The project of Evolutionary Psychology is to exhibit propensities for acting out of beliefs and desires as adaptations. Well, it can't be done. Not, anyhow, so long as adaptive propensities are, by stipulation, ones that increase the likelihood of having children (or that would have done so, Back Then). That sort of story may work when the traits in question are morphological; there are those who think it does and there are those who think it doesn't. But, to repeat one last time, it can't work when the propensities are intentional in the philosopher's sense of that term. The intentional content of the mental propensity that one's behavior manifests (what you had in mind' in behaving as you did) can't be reconstructed from the effects of the behaviour; that's true of proximal and ultimate propensities indifferently.
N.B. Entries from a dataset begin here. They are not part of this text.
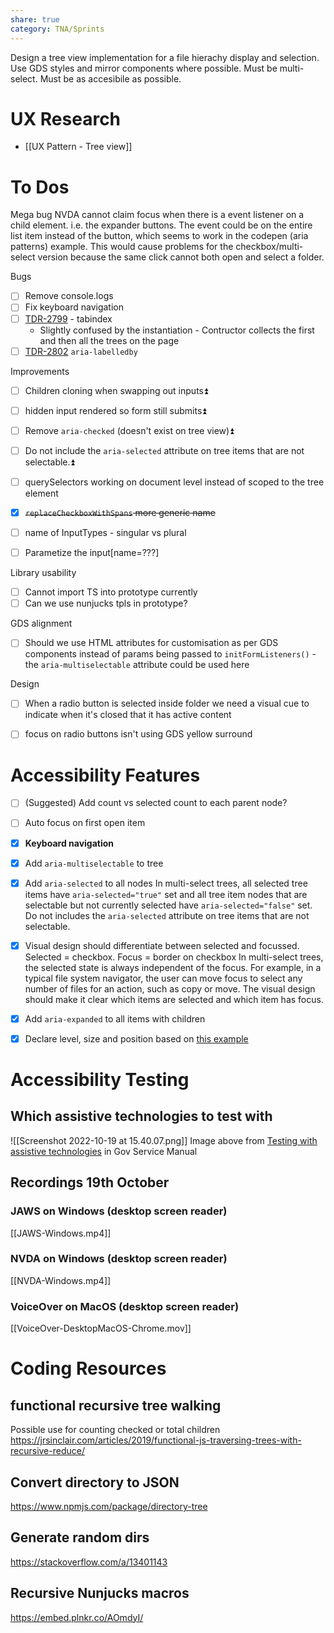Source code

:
 ```yaml
---
share: true
category: TNA/Sprints
---
```


Design a tree view implementation for a file hierachy display and selection. Use GDS styles and mirror components where possible. Must be multi-select. Must be as accesibile as possible.

# UX Research
- [[UX Pattern - Tree view]]


# To Dos

Mega bug
NVDA cannot claim focus when there is a event listener on a child element. i.e. the expander buttons. The event could be on the entire list item instead of the button, which seems to work in the codepen (aria patterns) example. This would cause problems for the checkbox/multi-select version because the same click cannot both open and select a folder. 

Bugs
- [ ] Remove console.logs
- [ ] Fix keyboard navigation
- [ ]  [TDR-2799](https://national-archives.atlassian.net/browse/TDR-2799) - tabindex
	- Slightly confused by the instantiation - Contructor collects the first and then all the trees on the page
- [ ]  [TDR-2802](https://national-archives.atlassian.net/browse/TDR-2802) `aria-labelledby`

Improvements
- [ ] Children cloning when swapping out inputs⏫ 
- [ ] hidden input rendered so form still submits⏫ 
- [ ] Remove `aria-checked` (doesn't exist on tree view)⏫ 
- [ ] Do not include the `aria-selected` attribute on tree items that are not selectable.⏫  

- [ ] querySelectors working on document level instead of scoped to the tree element
- [x] ~~`replaceCheckboxWithSpans` more generic name~~
- [ ] name of InputTypes - singular vs plural
- [ ] Parametize the input[name=???]

Library usability
- [ ] Cannot import TS into prototype currently
- [ ] Can we use nunjucks tpls in prototype?

GDS alignment
- [ ] Should we use HTML attributes for customisation as per GDS components instead of params being passed to `initFormListeners()` - the `aria-multiselectable` attribute could be used here

Design
- [ ] When a radio button is selected inside folder we need a visual cue to indicate when it's closed that it has active content
- [ ] focus on radio buttons isn't using GDS yellow surround






# Accessibility Features
- [ ] (Suggested) Add count vs selected count to each parent node?
- [ ] Auto focus on first open item
- [x] **Keyboard navigation**
- [x] Add `aria-multiselectable` to tree
- [x] Add `aria-selected` to all nodes
	In multi-select trees, all selected tree items have `aria-selected="true"` set and all tree item nodes that are selectable but not currently selected have `aria-selected="false"` set. Do not includes the `aria-selected` attribute on tree items that are not selectable.
- [x] Visual design should differentiate between selected and focussed. Selected = checkbox. Focus = border on checkbox
	In multi-select trees, the selected state is always independent of the focus. For example, in a typical file system navigator, the user can move focus to select any number of files for an action, such as copy or move. The visual design should make it clear which items are selected and which item has focus.
- [x]  Add `aria-expanded` to all items with children
- [x] Declare level, size and position based on [this example](https://www.w3.org/WAI/ARIA/apg/example-index/treeview/treeview-1/treeview-1b.html) 



# Accessibility Testing
## Which assistive technologies to test with 
![[Screenshot 2022-10-19 at 15.40.07.png]]
Image above from [Testing with assistive technologies](https://www.gov.uk/service-manual/technology/testing-with-assistive-technologies) in Gov Service Manual

## Recordings 19th October

### JAWS on Windows (desktop screen reader)
[[JAWS-Windows.mp4]]
### NVDA on Windows (desktop screen reader)
[[NVDA-Windows.mp4]]
### VoiceOver on MacOS (desktop screen reader)
[[VoiceOver-DesktopMacOS-Chrome.mov]]

# Coding Resources
## functional recursive tree walking
Possible use for counting checked or total children
https://jrsinclair.com/articles/2019/functional-js-traversing-trees-with-recursive-reduce/
## Convert directory to JSON
https://www.npmjs.com/package/directory-tree

## Generate random dirs
https://stackoverflow.com/a/13401143

## Recursive Nunjucks macros
https://embed.plnkr.co/AOmdyI/
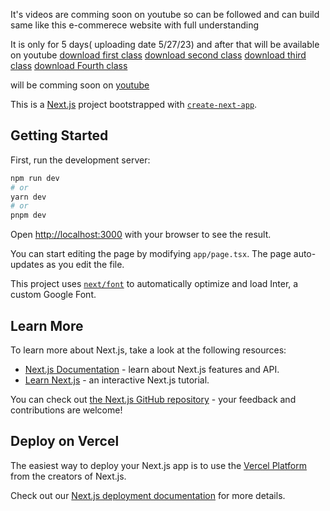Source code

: It's videos are comming soon on youtube so can be followed and can build same like this e-commerece website with full understanding 

It is only for 5 days( uploading date 5/27/23) and after that will be available on youtube
[download first class](https://www.filemail.com/d/ujzdpjmwydiqsyn)
[download second class](https://www.filemail.com/d/wxjeczrwxwuzhap)
[download third class](https://www.filemail.com/d/zsouyilxfonkmch)
[download Fourth class](https://www.filemail.com/d/qqefamiitdgpylg)

will be comming soon on [youtube](https://www.youtube.com/@leadingbright2580)

This is a [Next.js](https://nextjs.org/) project bootstrapped with [`create-next-app`](https://github.com/vercel/next.js/tree/canary/packages/create-next-app).

## Getting Started

First, run the development server:

```bash
npm run dev
# or
yarn dev
# or
pnpm dev
```

Open [http://localhost:3000](http://localhost:3000) with your browser to see the result.

You can start editing the page by modifying `app/page.tsx`. The page auto-updates as you edit the file.

This project uses [`next/font`](https://nextjs.org/docs/basic-features/font-optimization) to automatically optimize and load Inter, a custom Google Font.

## Learn More

To learn more about Next.js, take a look at the following resources:

- [Next.js Documentation](https://nextjs.org/docs) - learn about Next.js features and API.
- [Learn Next.js](https://nextjs.org/learn) - an interactive Next.js tutorial.

You can check out [the Next.js GitHub repository](https://github.com/vercel/next.js/) - your feedback and contributions are welcome!

## Deploy on Vercel

The easiest way to deploy your Next.js app is to use the [Vercel Platform](https://vercel.com/new?utm_medium=default-template&filter=next.js&utm_source=create-next-app&utm_campaign=create-next-app-readme) from the creators of Next.js.

Check out our [Next.js deployment documentation](https://nextjs.org/docs/deployment) for more details.
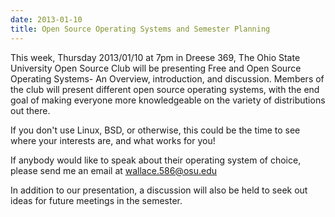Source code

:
 ```yaml
---
date: 2013-01-10
title: Open Source Operating Systems and Semester Planning
---
```

This week, Thursday 2013/01/10 at 7pm in Dreese 369, The Ohio State University Open Source Club will be presenting Free and Open Source Operating Systems- An Overview, introduction, and discussion. Members of the club will present different open source operating systems, with the end goal of making everyone more knowledgeable on the variety of distributions out there.

If you don't use Linux, BSD, or otherwise, this could be the time to see where your interests are, and what works for you!

If anybody would like to speak about their operating system of choice, please send me an email at wallace.586@osu.edu

In addition to our presentation, a discussion will also be held to seek out ideas for future meetings in the semester.

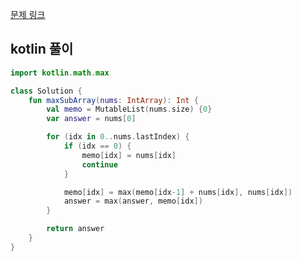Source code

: [문제 링크](https://leetcode.com/problems/maximum-subarray/description/)


## kotlin 풀이
```kotlin
import kotlin.math.max

class Solution {
    fun maxSubArray(nums: IntArray): Int {
        val memo = MutableList(nums.size) {0}
        var answer = nums[0]

        for (idx in 0..nums.lastIndex) {
            if (idx == 0) {
                memo[idx] = nums[idx]
                continue
            }

            memo[idx] = max(memo[idx-1] + nums[idx], nums[idx])
            answer = max(answer, memo[idx])
        }

        return answer
    }
}
```
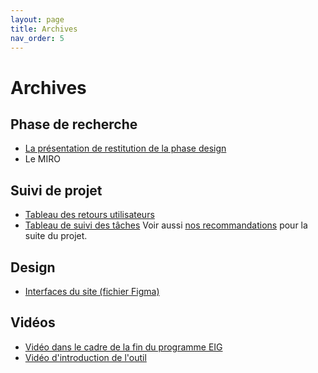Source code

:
 ```yaml
---
layout: page
title: Archives
nav_order: 5
---
```


# Archives

## Phase de recherche
- [La présentation de restitution de la phase design](https://resana.numerique.gouv.fr/public/document/consulter/1429124?slug=16981)
- Le MIRO

## Suivi de projet
- [Tableau des retours utilisateurs](https://github.com/orgs/Envinorma/projects/2?fullscreen=true)
- [Tableau de suivi des tâches](https://github.com/orgs/Envinorma/projects/1?fullscreen=true)
Voir aussi [nos recommandations](http://localhost:4000/next_steps/recommendations) pour la suite du projet.

## Design
- [Interfaces du site (fichier Figma)](https://www.figma.com/file/F1yza21GVD8lkw7jz3ipDT/Envinorma?node-id=0%3A1)

## Vidéos
- [Vidéo dans le cadre de la fin du programme EIG](https://www.youtube.com/watch?v=JMa3h5d-X0A&t=1s)
- [Vidéo d'introduction de l'outil](https://www.loom.com/share/41d0e1bc23bb489495a58b323fae0348?t=0)
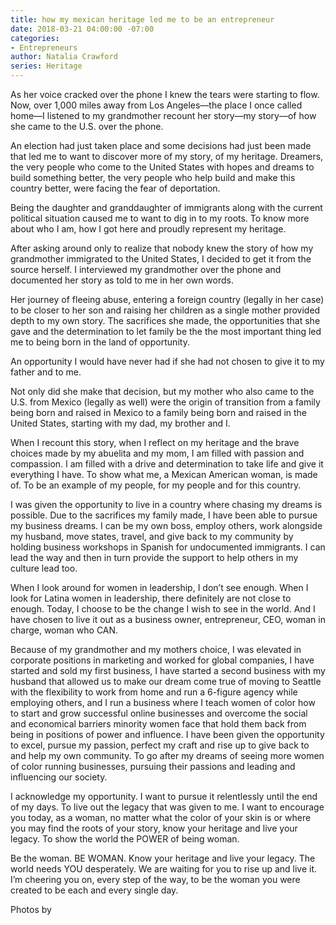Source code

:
 ```yaml
---
title: how my mexican heritage led me to be an entrepreneur
date: 2018-03-21 04:00:00 -07:00
categories:
- Entrepreneurs
author: Natalia Crawford
series: Heritage
---
```


As her voice cracked over the phone I knew the tears were starting to flow. Now, over 1,000 miles away from Los Angeles—the place I once called home—I listened to my grandmother recount her story—my story—of how she came to the U.S. over the phone.

An election had just taken place and some decisions had just been made that led me to want to discover more of my story, of my heritage. Dreamers, the very people who come to the United States with hopes and dreams to build something better, the very people who help build and make this country better, were facing the fear of deportation.

Being the daughter and granddaughter of immigrants along with the current political situation caused me to want to dig in to my roots. To know more about who I am, how I got here and proudly represent my heritage.

After asking around only to realize that nobody knew the story of how my grandmother immigrated to the United States, I decided to get it from the source herself. I interviewed my grandmother over the phone and documented her story as told to me in her own words.

Her journey of fleeing abuse, entering a foreign country (legally in her case) to be closer to her son and raising her children as a single mother provided depth to my own story. The sacrifices she made, the opportunities that she gave and the determination to let family be the the most important thing led me to being born in the land of opportunity.

An opportunity I would have never had if she had not chosen to give it to my father and to me.

Not only did she make that decision, but my mother who also came to the U.S. from Mexico (legally as well) were the origin of transition from a family being born and raised in Mexico to a family being born and raised in the United States, starting with my dad, my brother and I.

When I recount this story, when I reflect on my heritage and the brave choices made by my abuelita and my mom, I am filled with passion and compassion. I am filled with a drive and determination to take life and give it everything I have. To show what me, a Mexican American woman, is made of. To be an example of my people, for my people and for this country.

I was given the opportunity to live in a country where chasing my dreams is possible. Due to the sacrifices my family made, I have been able to pursue my business dreams. I can be my own boss, employ others, work alongside my husband, move states, travel, and give back to my community by holding business workshops in Spanish for undocumented immigrants. I can lead the way and then in turn provide the support to help others in my culture lead too.

When I look around for women in leadership, I don’t see enough. When I look for Latina women in leadership, there definitely are not close to enough. Today, I choose to be the change I wish to see in the world. And I have chosen to live it out as a business owner, entrepreneur, CEO, woman in charge, woman who CAN.

Because of my grandmother and my mothers choice, I was elevated in corporate positions in marketing and worked for global companies, I have started and sold my first business, I have started a second business with my husband that allowed us to make our dream come true of moving to Seattle with the flexibility to work from home and run a 6-figure agency while employing others, and I run a business where I teach women of color how to start and grow successful online businesses and overcome the social and economical barriers minority women face that hold them back from being in positions of power and influence. I have been given the opportunity to excel, pursue my passion, perfect my craft and rise up to give back to and help my own community. To go after my dreams of seeing more women of color running businesses, pursuing their passions and leading and influencing our society.

I acknowledge my opportunity. I want to pursue it relentlessly until the end of my days. To live out the legacy that was given to me. I want to encourage you today, as a woman, no matter what the color of your skin is or where you may find the roots of your story, know your heritage and live your legacy. To show the world the POWER of being woman.

Be the woman. BE WOMAN. Know your heritage and live your legacy. The world needs YOU desperately. We are waiting for you to rise up and live it. I’m cheering you on, every step of the way, to be the woman you were created to be each and every single day.

Photos by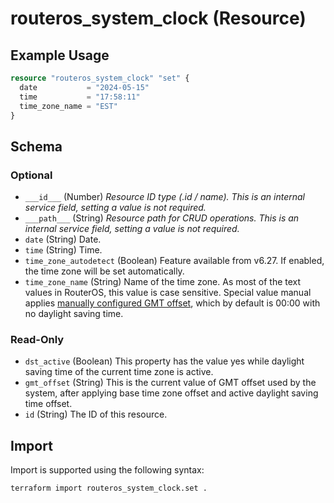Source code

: # routeros_system_clock (Resource)


## Example Usage
```terraform
resource "routeros_system_clock" "set" {
  date           = "2024-05-15"
  time           = "17:58:11"
  time_zone_name = "EST"
}
```

<!-- schema generated by tfplugindocs -->
## Schema

### Optional

- `___id___` (Number) <em>Resource ID type (.id / name). This is an internal service field, setting a value is not required.</em>
- `___path___` (String) <em>Resource path for CRUD operations. This is an internal service field, setting a value is not required.</em>
- `date` (String) Date.
- `time` (String) Time.
- `time_zone_autodetect` (Boolean) Feature available from v6.27. If enabled, the time zone will be set automatically.
- `time_zone_name` (String) Name of the time zone. As most of the text values in RouterOS, this value is case sensitive. Special value manual applies [manually configured GMT offset](https://wiki.mikrotik.com/wiki/Manual:System/Time#Manual_time_zone_configuration), which by default is 00:00 with no daylight saving time.

### Read-Only

- `dst_active` (Boolean) This property has the value yes while daylight saving time of the current time zone is active.
- `gmt_offset` (String) This is the current value of GMT offset used by the system, after applying base time zone offset and active daylight saving time offset.
- `id` (String) The ID of this resource.

## Import
Import is supported using the following syntax:
```shell
terraform import routeros_system_clock.set .
```

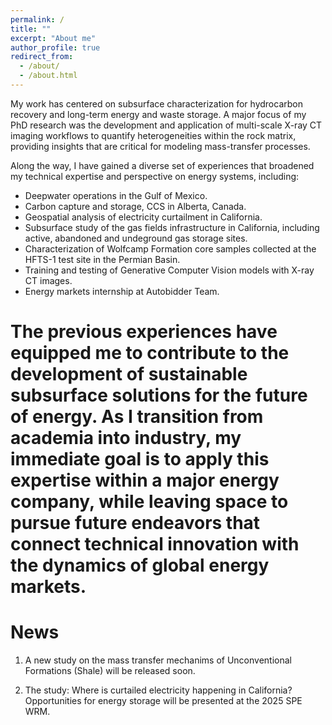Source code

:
 ```yaml
---
permalink: /
title: ""
excerpt: "About me"
author_profile: true
redirect_from: 
  - /about/
  - /about.html
---
```


My work has centered on subsurface characterization for hydrocarbon recovery and long-term energy and waste storage. A major focus of my PhD research was the development and application of multi-scale X-ray CT imaging workflows to quantify heterogeneities within the rock matrix, providing insights that are critical for modeling mass-transfer processes.

Along the way, I have gained a diverse set of experiences that broadened my technical expertise and perspective on energy systems, including:

- Deepwater operations in the Gulf of Mexico.  
- Carbon capture and storage, CCS in Alberta, Canada. 
- Geospatial analysis of electricity curtailment in California.
- Subsurface study of the gas fields infrastructure in California, including active, abandoned and undeground gas storage sites.
- Characterization of Wolfcamp Formation core samples collected at the HFTS-1 test site in the Permian Basin.
- Training and testing of Generative Computer Vision models with X-ray CT images.
- Energy markets internship at Autobidder Team.

The previous experiences have equipped me to contribute to the development of sustainable subsurface solutions for the future of energy. As I transition from academia into industry, my immediate goal is to apply this expertise within a major energy company, while leaving space to pursue future endeavors that connect technical innovation with the dynamics of global energy markets.
======

News
======
1. A new study on the mass transfer mechanims of Unconventional Formations (Shale) will be released soon.
   
2. The study: Where is curtailed electricity happening in California? Opportunities for energy storage  will be presented at the 2025 SPE WRM.



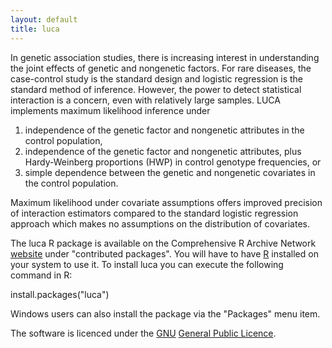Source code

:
 ```yaml
---
layout: default
title: luca
---
```


<p>In genetic association studies, there is increasing interest in understanding the joint effects of genetic and nongenetic factors. For rare diseases, the case-control study is the standard design and logistic regression is the standard method of inference. However, the power to detect statistical interaction is a concern, even with relatively large samples. LUCA implements maximum likelihood inference under</p>
<ol>
<li>independence of the genetic factor and nongenetic attributes in the control population,</li>
<li>independence of the genetic factor and nongenetic attributes, plus Hardy-Weinberg proportions (HWP) in control genotype frequencies, or</li>
<li>simple dependence between the genetic and nongenetic covariates in the control population.</li>
</ol>
<p>Maximum likelihood under covariate assumptions offers improved precision of interaction estimators compared to the standard logistic regression approach which makes no assumptions on the distribution of covariates.</p>
<p>The luca R package is available on the Comprehensive R Archive Network <a href="http://cran.stat.sfu.ca">website</a> under &quot;contributed packages&quot;. You will have to have <a href="http://www.r-project.org">R</a> installed on your system to use it. To install luca you can execute the following command in R:</p>
<p>install.packages(&quot;luca&quot;)</p>
<p>Windows users can also install the package via the &quot;Packages&quot; menu item.</p>
<p>The software is licenced under the <a href="http://www.gnu.org">GNU</a> <a href="http://localhost:8080/statgen/research/luca/gpl.txt">General Public Licence</a>.</p>
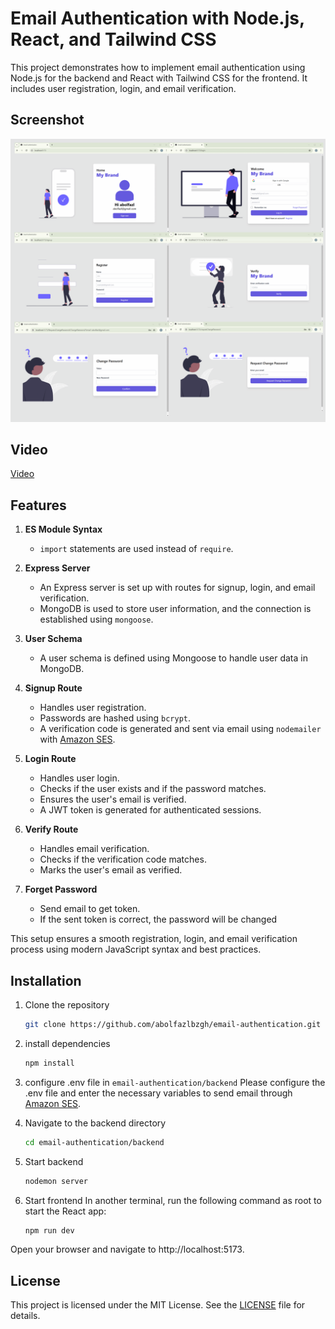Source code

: # Email Authentication with Node.js, React, and Tailwind CSS

This project demonstrates how to implement email authentication using Node.js for the backend and React with Tailwind CSS for the frontend. It includes user registration, login, and email verification.

## Screenshot

!["Screenshot"](./screenshot.png)

## Video

[Video](https://github.com/abolfazlbzgh/email-authentication/raw/main/video.mp4)


## Features

1. **ES Module Syntax**
   - `import` statements are used instead of `require`.

2. **Express Server**
   - An Express server is set up with routes for signup, login, and email verification.
   - MongoDB is used to store user information, and the connection is established using `mongoose`.

3. **User Schema**
   - A user schema is defined using Mongoose to handle user data in MongoDB.

4. **Signup Route**
   - Handles user registration.
   - Passwords are hashed using `bcrypt`.
   - A verification code is generated and sent via email using `nodemailer` with [Amazon SES](https://aws.amazon.com/ses/).

5. **Login Route**
   - Handles user login.
   - Checks if the user exists and if the password matches.
   - Ensures the user's email is verified.
   - A JWT token is generated for authenticated sessions.

6. **Verify Route**
   - Handles email verification.
   - Checks if the verification code matches.
   - Marks the user's email as verified.

7. **Forget Password**
   - Send email to get token.
   - If the sent token is correct, the password will be changed
   
This setup ensures a smooth registration, login, and email verification process using modern JavaScript syntax and best practices.

## Installation

1. Clone the repository
   ```bash
   git clone https://github.com/abolfazlbzgh/email-authentication.git
   ```

2. install dependencies
   ```bash
   npm install
   ```
3. configure .env file in `email-authentication/backend`
Please configure the .env file and enter the necessary variables to send email through [Amazon SES](https://aws.amazon.com/ses/).

4. Navigate to the backend directory
   ```bash
   cd email-authentication/backend
   ```
5. Start backend
   ```bash
   nodemon server
   ```
6. Start frontend
In another terminal, run the following command as root to start the React app:
   ```bash
   npm run dev
   ```

Open your browser and navigate to http://localhost:5173.


## License

This project is licensed under the MIT License. See the [LICENSE](./LICENSE.txt) file for details.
Suppose there's a question about whether you like marriage because it's nice having a spouse to help with the children, or whether you like marriage because you want to maximize your opportunities for breeding. That question just can't be decided by determining which motive would have led to reproductive success in the ancestral environment. It just can't be; that's not the way that belief/desire explanations work. (Or have I mentioned that?)

There is a lot leading up to that quote, and Fodor treats a likely response to his argument after.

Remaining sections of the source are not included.